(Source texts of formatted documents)
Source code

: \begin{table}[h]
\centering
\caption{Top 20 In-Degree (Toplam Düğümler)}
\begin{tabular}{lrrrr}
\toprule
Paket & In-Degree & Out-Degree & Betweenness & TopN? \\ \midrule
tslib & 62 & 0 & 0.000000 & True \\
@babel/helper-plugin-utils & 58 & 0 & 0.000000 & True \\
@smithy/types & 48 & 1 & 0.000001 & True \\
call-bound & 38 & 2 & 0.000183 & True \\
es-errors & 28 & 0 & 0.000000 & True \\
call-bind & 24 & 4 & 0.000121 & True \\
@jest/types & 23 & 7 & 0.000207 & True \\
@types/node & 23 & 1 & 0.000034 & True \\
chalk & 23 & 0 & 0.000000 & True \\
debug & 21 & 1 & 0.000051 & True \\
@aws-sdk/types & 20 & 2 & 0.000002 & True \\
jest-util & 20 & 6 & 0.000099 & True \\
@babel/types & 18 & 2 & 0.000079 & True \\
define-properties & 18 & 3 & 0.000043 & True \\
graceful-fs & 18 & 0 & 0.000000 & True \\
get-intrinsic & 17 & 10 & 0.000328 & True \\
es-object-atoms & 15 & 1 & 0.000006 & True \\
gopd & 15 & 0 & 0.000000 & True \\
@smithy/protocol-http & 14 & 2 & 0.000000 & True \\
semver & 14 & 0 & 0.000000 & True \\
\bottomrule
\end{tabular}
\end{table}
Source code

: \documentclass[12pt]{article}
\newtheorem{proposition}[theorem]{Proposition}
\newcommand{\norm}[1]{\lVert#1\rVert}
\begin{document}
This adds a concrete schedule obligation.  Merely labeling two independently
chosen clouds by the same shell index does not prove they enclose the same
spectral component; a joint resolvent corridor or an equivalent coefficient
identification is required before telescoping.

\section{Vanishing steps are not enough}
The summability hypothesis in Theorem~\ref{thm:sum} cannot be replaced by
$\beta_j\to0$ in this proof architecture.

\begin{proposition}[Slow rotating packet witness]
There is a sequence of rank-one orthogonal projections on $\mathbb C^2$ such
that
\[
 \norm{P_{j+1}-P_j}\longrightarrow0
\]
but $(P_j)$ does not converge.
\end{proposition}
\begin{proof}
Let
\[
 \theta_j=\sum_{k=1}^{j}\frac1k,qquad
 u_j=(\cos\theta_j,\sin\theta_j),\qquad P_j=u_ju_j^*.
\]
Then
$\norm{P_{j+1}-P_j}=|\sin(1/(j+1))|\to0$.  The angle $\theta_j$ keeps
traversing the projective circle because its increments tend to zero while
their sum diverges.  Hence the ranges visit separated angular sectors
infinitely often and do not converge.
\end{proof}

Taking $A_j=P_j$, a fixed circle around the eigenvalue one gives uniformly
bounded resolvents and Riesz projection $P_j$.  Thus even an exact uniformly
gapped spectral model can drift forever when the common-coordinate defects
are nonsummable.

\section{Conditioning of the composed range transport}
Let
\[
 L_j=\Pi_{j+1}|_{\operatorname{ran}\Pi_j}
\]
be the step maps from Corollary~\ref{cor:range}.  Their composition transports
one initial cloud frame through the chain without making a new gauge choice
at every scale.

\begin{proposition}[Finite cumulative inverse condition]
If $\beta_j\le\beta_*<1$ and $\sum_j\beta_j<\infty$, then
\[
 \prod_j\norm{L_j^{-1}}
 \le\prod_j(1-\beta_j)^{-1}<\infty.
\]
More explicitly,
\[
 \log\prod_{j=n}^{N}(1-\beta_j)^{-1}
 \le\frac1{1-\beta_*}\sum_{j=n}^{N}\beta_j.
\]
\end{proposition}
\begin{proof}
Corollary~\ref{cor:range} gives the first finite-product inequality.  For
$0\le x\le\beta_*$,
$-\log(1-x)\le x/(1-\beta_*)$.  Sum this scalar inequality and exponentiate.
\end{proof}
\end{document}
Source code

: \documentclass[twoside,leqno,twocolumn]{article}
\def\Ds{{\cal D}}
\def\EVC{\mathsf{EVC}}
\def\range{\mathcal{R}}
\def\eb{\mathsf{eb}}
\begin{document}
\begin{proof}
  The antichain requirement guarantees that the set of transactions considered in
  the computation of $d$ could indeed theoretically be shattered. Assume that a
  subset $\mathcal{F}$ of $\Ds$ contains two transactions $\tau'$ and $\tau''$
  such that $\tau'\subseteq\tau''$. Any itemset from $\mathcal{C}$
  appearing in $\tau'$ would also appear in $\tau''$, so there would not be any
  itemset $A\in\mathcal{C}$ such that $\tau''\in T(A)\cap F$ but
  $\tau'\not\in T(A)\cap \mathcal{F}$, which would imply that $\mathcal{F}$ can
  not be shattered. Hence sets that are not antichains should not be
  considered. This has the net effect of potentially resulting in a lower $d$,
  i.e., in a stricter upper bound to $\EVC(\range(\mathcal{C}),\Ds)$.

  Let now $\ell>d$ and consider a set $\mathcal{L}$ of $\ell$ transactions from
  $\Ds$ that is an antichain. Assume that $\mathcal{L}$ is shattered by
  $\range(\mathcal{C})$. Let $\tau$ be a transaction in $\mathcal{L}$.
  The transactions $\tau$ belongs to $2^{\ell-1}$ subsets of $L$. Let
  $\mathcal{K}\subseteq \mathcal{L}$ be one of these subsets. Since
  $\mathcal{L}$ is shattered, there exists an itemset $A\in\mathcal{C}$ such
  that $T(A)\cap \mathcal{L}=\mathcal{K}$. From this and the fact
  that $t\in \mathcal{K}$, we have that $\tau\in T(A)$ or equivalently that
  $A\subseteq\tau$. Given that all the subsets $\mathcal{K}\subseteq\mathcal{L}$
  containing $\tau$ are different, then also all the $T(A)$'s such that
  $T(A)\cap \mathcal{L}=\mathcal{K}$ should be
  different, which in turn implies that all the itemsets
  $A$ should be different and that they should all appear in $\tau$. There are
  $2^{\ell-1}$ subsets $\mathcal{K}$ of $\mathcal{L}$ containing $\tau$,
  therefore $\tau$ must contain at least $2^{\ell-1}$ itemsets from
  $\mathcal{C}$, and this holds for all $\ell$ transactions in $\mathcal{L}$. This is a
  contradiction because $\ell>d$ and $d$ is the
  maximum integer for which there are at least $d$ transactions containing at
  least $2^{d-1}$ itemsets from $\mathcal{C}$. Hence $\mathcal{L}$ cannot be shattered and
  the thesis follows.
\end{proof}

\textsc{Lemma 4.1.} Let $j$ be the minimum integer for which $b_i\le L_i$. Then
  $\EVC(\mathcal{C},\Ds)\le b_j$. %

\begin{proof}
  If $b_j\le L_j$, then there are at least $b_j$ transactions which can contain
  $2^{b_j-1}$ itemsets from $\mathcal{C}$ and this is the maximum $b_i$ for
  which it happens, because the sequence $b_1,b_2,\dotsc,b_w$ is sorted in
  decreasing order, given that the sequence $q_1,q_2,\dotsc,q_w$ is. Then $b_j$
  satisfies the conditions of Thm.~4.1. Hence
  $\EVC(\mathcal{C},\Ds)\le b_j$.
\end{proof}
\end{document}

● **What is required**:
Transcribe all of the records exactly.

● **Solution**:
Source code

: \begin{table}[h]
\centering
\caption{Top 20 In-Degree (Toplam Düğümler)}
\begin{tabular}{lrrrr}
\toprule
Paket & In-Degree & Out-Degree & Betweenness & TopN? \\ \midrule
tslib & 62 & 0 & 0.000000 & True \\
@babel/helper-plugin-utils & 58 & 0 & 0.000000 & True \\
@smithy/types & 48 & 1 & 0.000001 & True \\
call-bound & 38 & 2 & 0.000183 & True \\
es-errors & 28 & 0 & 0.000000 & True \\
call-bind & 24 & 4 & 0.000121 & True \\
@jest/types & 23 & 7 & 0.000207 & True \\
@types/node & 23 & 1 & 0.000034 & True \\
chalk & 23 & 0 & 0.000000 & True \\
debug & 21 & 1 & 0.000051 & True \\
@aws-sdk/types & 20 & 2 & 0.000002 & True \\
jest-util & 20 & 6 & 0.000099 & True \\
@babel/types & 18 & 2 & 0.000079 & True \\
define-properties & 18 & 3 & 0.000043 & True \\
graceful-fs & 18 & 0 & 0.000000 & True \\
get-intrinsic & 17 & 10 & 0.000328 & True \\
es-object-atoms & 15 & 1 & 0.000006 & True \\
gopd & 15 & 0 & 0.000000 & True \\
@smithy/protocol-http & 14 & 2 & 0.000000 & True \\
semver & 14 & 0 & 0.000000 & True \\
\bottomrule
\end{tabular}
\end{table}
Source code

: \documentclass[12pt]{article}
\newtheorem{proposition}[theorem]{Proposition}
\newcommand{\norm}[1]{\lVert#1\rVert}
\begin{document}
This adds a concrete schedule obligation.  Merely labeling two independently
chosen clouds by the same shell index does not prove they enclose the same
spectral component; a joint resolvent corridor or an equivalent coefficient
identification is required before telescoping.

\section{Vanishing steps are not enough}
The summability hypothesis in Theorem~\ref{thm:sum} cannot be replaced by
$\beta_j\to0$ in this proof architecture.

\begin{proposition}[Slow rotating packet witness]
There is a sequence of rank-one orthogonal projections on $\mathbb C^2$ such
that
\[
 \norm{P_{j+1}-P_j}\longrightarrow0
\]
but $(P_j)$ does not converge.
\end{proposition}
\begin{proof}
Let
\[
 \theta_j=\sum_{k=1}^{j}\frac1k,qquad
 u_j=(\cos\theta_j,\sin\theta_j),\qquad P_j=u_ju_j^*.
\]
Then
$\norm{P_{j+1}-P_j}=|\sin(1/(j+1))|\to0$.  The angle $\theta_j$ keeps
traversing the projective circle because its increments tend to zero while
their sum diverges.  Hence the ranges visit separated angular sectors
infinitely often and do not converge.
\end{proof}

Taking $A_j=P_j$, a fixed circle around the eigenvalue one gives uniformly
bounded resolvents and Riesz projection $P_j$.  Thus even an exact uniformly
gapped spectral model can drift forever when the common-coordinate defects
are nonsummable.

\section{Conditioning of the composed range transport}
Let
\[
 L_j=\Pi_{j+1}|_{\operatorname{ran}\Pi_j}
\]
be the step maps from Corollary~\ref{cor:range}.  Their composition transports
one initial cloud frame through the chain without making a new gauge choice
at every scale.

\begin{proposition}[Finite cumulative inverse condition]
If $\beta_j\le\beta_*<1$ and $\sum_j\beta_j<\infty$, then
\[
 \prod_j\norm{L_j^{-1}}
 \le\prod_j(1-\beta_j)^{-1}<\infty.
\]
More explicitly,
\[
 \log\prod_{j=n}^{N}(1-\beta_j)^{-1}
 \le\frac1{1-\beta_*}\sum_{j=n}^{N}\beta_j.
\]
\end{proposition}
\begin{proof}
Corollary~\ref{cor:range} gives the first finite-product inequality.  For
$0\le x\le\beta_*$,
$-\log(1-x)\le x/(1-\beta_*)$.  Sum this scalar inequality and exponentiate.
\end{proof}
\end{document}
Source code

: \documentclass[twoside,leqno,twocolumn]{article}
\def\Ds{{\cal D}}
\def\EVC{\mathsf{EVC}}
\def\range{\mathcal{R}}
\def\eb{\mathsf{eb}}
\begin{document}
\begin{proof}
  The antichain requirement guarantees that the set of transactions considered in
  the computation of $d$ could indeed theoretically be shattered. Assume that a
  subset $\mathcal{F}$ of $\Ds$ contains two transactions $\tau'$ and $\tau''$
  such that $\tau'\subseteq\tau''$. Any itemset from $\mathcal{C}$
  appearing in $\tau'$ would also appear in $\tau''$, so there would not be any
  itemset $A\in\mathcal{C}$ such that $\tau''\in T(A)\cap F$ but
  $\tau'\not\in T(A)\cap \mathcal{F}$, which would imply that $\mathcal{F}$ can
  not be shattered. Hence sets that are not antichains should not be
  considered. This has the net effect of potentially resulting in a lower $d$,
  i.e., in a stricter upper bound to $\EVC(\range(\mathcal{C}),\Ds)$.

  Let now $\ell>d$ and consider a set $\mathcal{L}$ of $\ell$ transactions from
  $\Ds$ that is an antichain. Assume that $\mathcal{L}$ is shattered by
  $\range(\mathcal{C})$. Let $\tau$ be a transaction in $\mathcal{L}$.
  The transactions $\tau$ belongs to $2^{\ell-1}$ subsets of $L$. Let
  $\mathcal{K}\subseteq \mathcal{L}$ be one of these subsets. Since
  $\mathcal{L}$ is shattered, there exists an itemset $A\in\mathcal{C}$ such
  that $T(A)\cap \mathcal{L}=\mathcal{K}$. From this and the fact
  that $t\in \mathcal{K}$, we have that $\tau\in T(A)$ or equivalently that
  $A\subseteq\tau$. Given that all the subsets $\mathcal{K}\subseteq\mathcal{L}$
  containing $\tau$ are different, then also all the $T(A)$'s such that
  $T(A)\cap \mathcal{L}=\mathcal{K}$ should be
  different, which in turn implies that all the itemsets
  $A$ should be different and that they should all appear in $\tau$. There are
  $2^{\ell-1}$ subsets $\mathcal{K}$ of $\mathcal{L}$ containing $\tau$,
  therefore $\tau$ must contain at least $2^{\ell-1}$ itemsets from
  $\mathcal{C}$, and this holds for all $\ell$ transactions in $\mathcal{L}$. This is a
  contradiction because $\ell>d$ and $d$ is the
  maximum integer for which there are at least $d$ transactions containing at
  least $2^{d-1}$ itemsets from $\mathcal{C}$. Hence $\mathcal{L}$ cannot be shattered and
  the thesis follows.
\end{proof}

\textsc{Lemma 4.1.} Let $j$ be the minimum integer for which $b_i\le L_i$. Then
  $\EVC(\mathcal{C},\Ds)\le b_j$. %

\begin{proof}
  If $b_j\le L_j$, then there are at least $b_j$ transactions which can contain
  $2^{b_j-1}$ itemsets from $\mathcal{C}$ and this is the maximum $b_i$ for
  which it happens, because the sequence $b_1,b_2,\dotsc,b_w$ is sorted in
  decreasing order, given that the sequence $q_1,q_2,\dotsc,q_w$ is. Then $b_j$
  satisfies the conditions of Thm.~4.1. Hence
  $\EVC(\mathcal{C},\Ds)\le b_j$.
\end{proof}
\end{document}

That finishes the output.